● Exercise brief: Each entry should be returned exactly as written, with no pictures carried over.

● Dataset content:
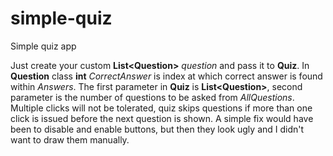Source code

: # simple-quiz
Simple quiz app

Just create your custom **List\<Question\>** *question* and pass it to **Quiz**. In **Question** class **int** *CorrectAnswer* is 
index at which correct answer is found within *Answers*. The first parameter in **Quiz** is **List\<Question\>**, second parameter is the number of questions to be asked from *AllQuestions*.
Multiple clicks will not be tolerated, quiz skips questions if more than one click is issued before the next question is shown.
A simple fix would have been to disable and enable buttons, but then they look ugly and I didn't want to draw them manually.
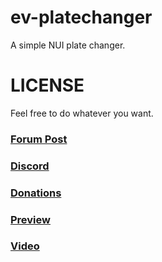# ev-platechanger
A simple NUI plate changer.

# LICENSE
Feel free to do whatever you want.

### [Forum Post](https://forum.cfx.re/t/release-ev-platechanger/4749084)
### [Discord](https://discord.com/invite/u4zk4tVTkG)
### [Donations](https://www.buymeacoffee.com/bombayV)


### [Preview](https://c.fileglass.com/59bd7.png)
### [Video](https://youtu.be/yaS4xfmHQ1Y)
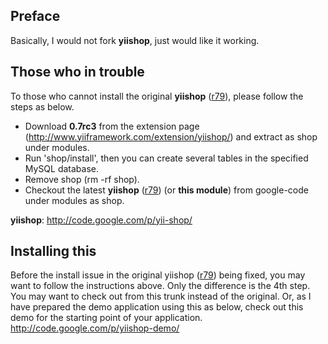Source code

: ## Preface ##
Basically, I would not fork **yiishop**, just would like it working.

## Those who in trouble ##
To those who cannot install the original **yiishop** ([r79](https://code.google.com/p/yiishop-from-r79/source/detail?r=79)), please follow the steps as below.

  * Download **0.7rc3** from the extension page (http://www.yiiframework.com/extension/yiishop/) and extract as shop under modules.
  * Run 'shop/install', then you can create several tables in the specified MySQL database.
  * Remove shop (rm -rf shop).
  * Checkout the latest **yiishop** ([r79](https://code.google.com/p/yiishop-from-r79/source/detail?r=79)) (or **this module**) from google-code  under modules as shop.

**yiishop**: http://code.google.com/p/yii-shop/

## Installing this ##
Before the install issue in the original yiishop ([r79](https://code.google.com/p/yiishop-from-r79/source/detail?r=79)) being fixed, you may want to follow the instructions above. Only the difference is the 4th step. You may want to check out from this trunk instead of the original.
Or, as I have prepared the demo application using this as below, check out this demo for the starting point of your application.
http://code.google.com/p/yiishop-demo/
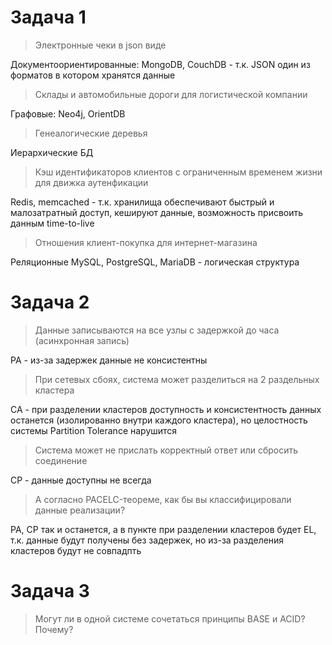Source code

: # Задача 1
> Электронные чеки в json виде

Документоориентированные: MongoDB, CouchDB - т.к. JSON один из форматов в котором хранятся данные
> Склады и автомобильные дороги для логистической компании

Графовые: Neo4j, OrientDB
> Генеалогические деревья

Иерархические БД
> Кэш идентификаторов клиентов с ограниченным временем жизни для движка аутенфикации

Redis, memcached - т.к. хранилища обеспечивают быстрый и малозатратный доступ, кешируют данные, возможность присвоить данным time-to-live
> Отношения клиент-покупка для интернет-магазина

Реляционные MySQL, PostgreSQL, MariaDB - логическая структура

# Задача 2
> Данные записываются на все узлы с задержкой до часа (асинхронная запись)

PA - из-за задержек данные не консистентны
> При сетевых сбоях, система может разделиться на 2 раздельных кластера

CA - при разделении кластеров доступность и консистентность данных останется (изолированно внутри каждого кластера), но целостность системы Partition Tolerance нарушится
> Система может не прислать корректный ответ или сбросить соединение

CP - данные доступны не всегда
> А согласно PACELC-теореме, как бы вы классифицировали данные реализации?

PA, CP так и останется, а в пункте при разделении кластеров будет EL, т.к. данные будут получены без задержек, но из-за разделения кластеров будут не совпадпть

# Задача 3
> Могут ли в одной системе сочетаться принципы BASE и ACID? Почему?
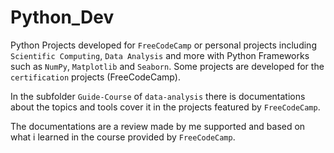 # Python_Dev

Python Projects developed for `FreeCodeCamp` or personal projects including `Scientific Computing`, `Data Analysis` and more with Python Frameworks such as `NumPy`, `Matplotlib` and `Seaborn`.
Some projects are developed for the `certification` projects (FreeCodeCamp).

In the subfolder `Guide-Course` of `data-analysis` there is documentations about the topics and tools cover it in the projects featured by `FreeCodeCamp`.

The documentations are a review made by me supported and based on what i learned in the course provided by `FreeCodeCamp`.
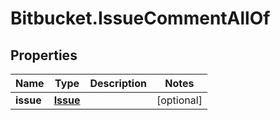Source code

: # Bitbucket.IssueCommentAllOf

## Properties

Name | Type | Description | Notes
------------ | ------------- | ------------- | -------------
**issue** | [**Issue**](Issue.md) |  | [optional] 


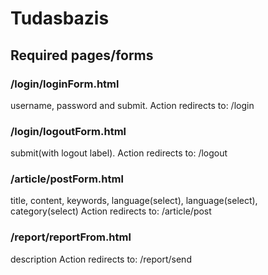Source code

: # Tudasbazis


## Required pages/forms

### /login/loginForm.html
username, password and submit.
Action redirects to: /login

### /login/logoutForm.html
submit(with logout label).
Action redirects to: /logout

### /article/postForm.html
title, content, keywords, language(select), language(select), category(select)
Action redirects to: /article/post

### /report/reportFrom.html
description
Action redirects to: /report/send
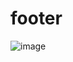 # footer
![image](https://github.com/Debarjitmohanty/footer/assets/91021174/0f2fcda0-3708-45cf-93f8-7da7a058f96e)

● Result:
Source code

: # simple-quiz
Simple quiz app

Just create your custom **List\<Question\>** *question* and pass it to **Quiz**. In **Question** class **int** *CorrectAnswer* is 
index at which correct answer is found within *Answers*. The first parameter in **Quiz** is **List\<Question\>**, second parameter is the number of questions to be asked from *AllQuestions*.
Multiple clicks will not be tolerated, quiz skips questions if more than one click is issued before the next question is shown.
A simple fix would have been to disable and enable buttons, but then they look ugly and I didn't want to draw them manually.
# ev-platechanger
A simple NUI plate changer.

# LICENSE
Feel free to do whatever you want.

### [Forum Post](https://forum.cfx.re/t/release-ev-platechanger/4749084)
### [Discord](https://discord.com/invite/u4zk4tVTkG)
### [Donations](https://www.buymeacoffee.com/bombayV)


### [Preview](https://c.fileglass.com/59bd7.png)
### [Video](https://youtu.be/yaS4xfmHQ1Y)
Source code

: ## Preface ##
Basically, I would not fork **yiishop**, just would like it working.

## Those who in trouble ##
To those who cannot install the original **yiishop** ([r79](https://code.google.com/p/yiishop-from-r79/source/detail?r=79)), please follow the steps as below.

  * Download **0.7rc3** from the extension page (http://www.yiiframework.com/extension/yiishop/) and extract as shop under modules.
  * Run 'shop/install', then you can create several tables in the specified MySQL database.
  * Remove shop (rm -rf shop).
  * Checkout the latest **yiishop** ([r79](https://code.google.com/p/yiishop-from-r79/source/detail?r=79)) (or **this module**) from google-code  under modules as shop.

**yiishop**: http://code.google.com/p/yii-shop/

## Installing this ##
Before the install issue in the original yiishop ([r79](https://code.google.com/p/yiishop-from-r79/source/detail?r=79)) being fixed, you may want to follow the instructions above. Only the difference is the 4th step. You may want to check out from this trunk instead of the original.
Or, as I have prepared the demo application using this as below, check out this demo for the starting point of your application.
http://code.google.com/p/yiishop-demo/
Source code

: # Задача 1
> Электронные чеки в json виде

Документоориентированные: MongoDB, CouchDB - т.к. JSON один из форматов в котором хранятся данные
> Склады и автомобильные дороги для логистической компании

Графовые: Neo4j, OrientDB
> Генеалогические деревья

Иерархические БД
> Кэш идентификаторов клиентов с ограниченным временем жизни для движка аутенфикации

Redis, memcached - т.к. хранилища обеспечивают быстрый и малозатратный доступ, кешируют данные, возможность присвоить данным time-to-live
> Отношения клиент-покупка для интернет-магазина

Реляционные MySQL, PostgreSQL, MariaDB - логическая структура

# Задача 2
> Данные записываются на все узлы с задержкой до часа (асинхронная запись)

PA - из-за задержек данные не консистентны
> При сетевых сбоях, система может разделиться на 2 раздельных кластера

CA - при разделении кластеров доступность и консистентность данных останется (изолированно внутри каждого кластера), но целостность системы Partition Tolerance нарушится
> Система может не прислать корректный ответ или сбросить соединение

CP - данные доступны не всегда
> А согласно PACELC-теореме, как бы вы классифицировали данные реализации?

PA, CP так и останется, а в пункте при разделении кластеров будет EL, т.к. данные будут получены без задержек, но из-за разделения кластеров будут не совпадпть

# Задача 3
> Могут ли в одной системе сочетаться принципы BASE и ACID? Почему?
 # Python_Dev

Python Projects developed for `FreeCodeCamp` or personal projects including `Scientific Computing`, `Data Analysis` and more with Python Frameworks such as `NumPy`, `Matplotlib` and `Seaborn`.
Some projects are developed for the `certification` projects (FreeCodeCamp).

In the subfolder `Guide-Course` of `data-analysis` there is documentations about the topics and tools cover it in the projects featured by `FreeCodeCamp`.

The documentations are a review made by me supported and based on what i learned in the course provided by `FreeCodeCamp`.
Source code

: # Bitbucket.IssueCommentAllOf

## Properties

Name | Type | Description | Notes
------------ | ------------- | ------------- | -------------
**issue** | [**Issue**](Issue.md) |  | [optional] 


Source code

: # Tudasbazis


## Required pages/forms

### /login/loginForm.html
username, password and submit.
Action redirects to: /login

### /login/logoutForm.html
submit(with logout label).
Action redirects to: /logout

### /article/postForm.html
title, content, keywords, language(select), language(select), category(select)
Action redirects to: /article/post

### /report/reportFrom.html
description
Action redirects to: /report/send
 # footer
![image](https://github.com/Debarjitmohanty/footer/assets/91021174/0f2fcda0-3708-45cf-93f8-7da7a058f96e)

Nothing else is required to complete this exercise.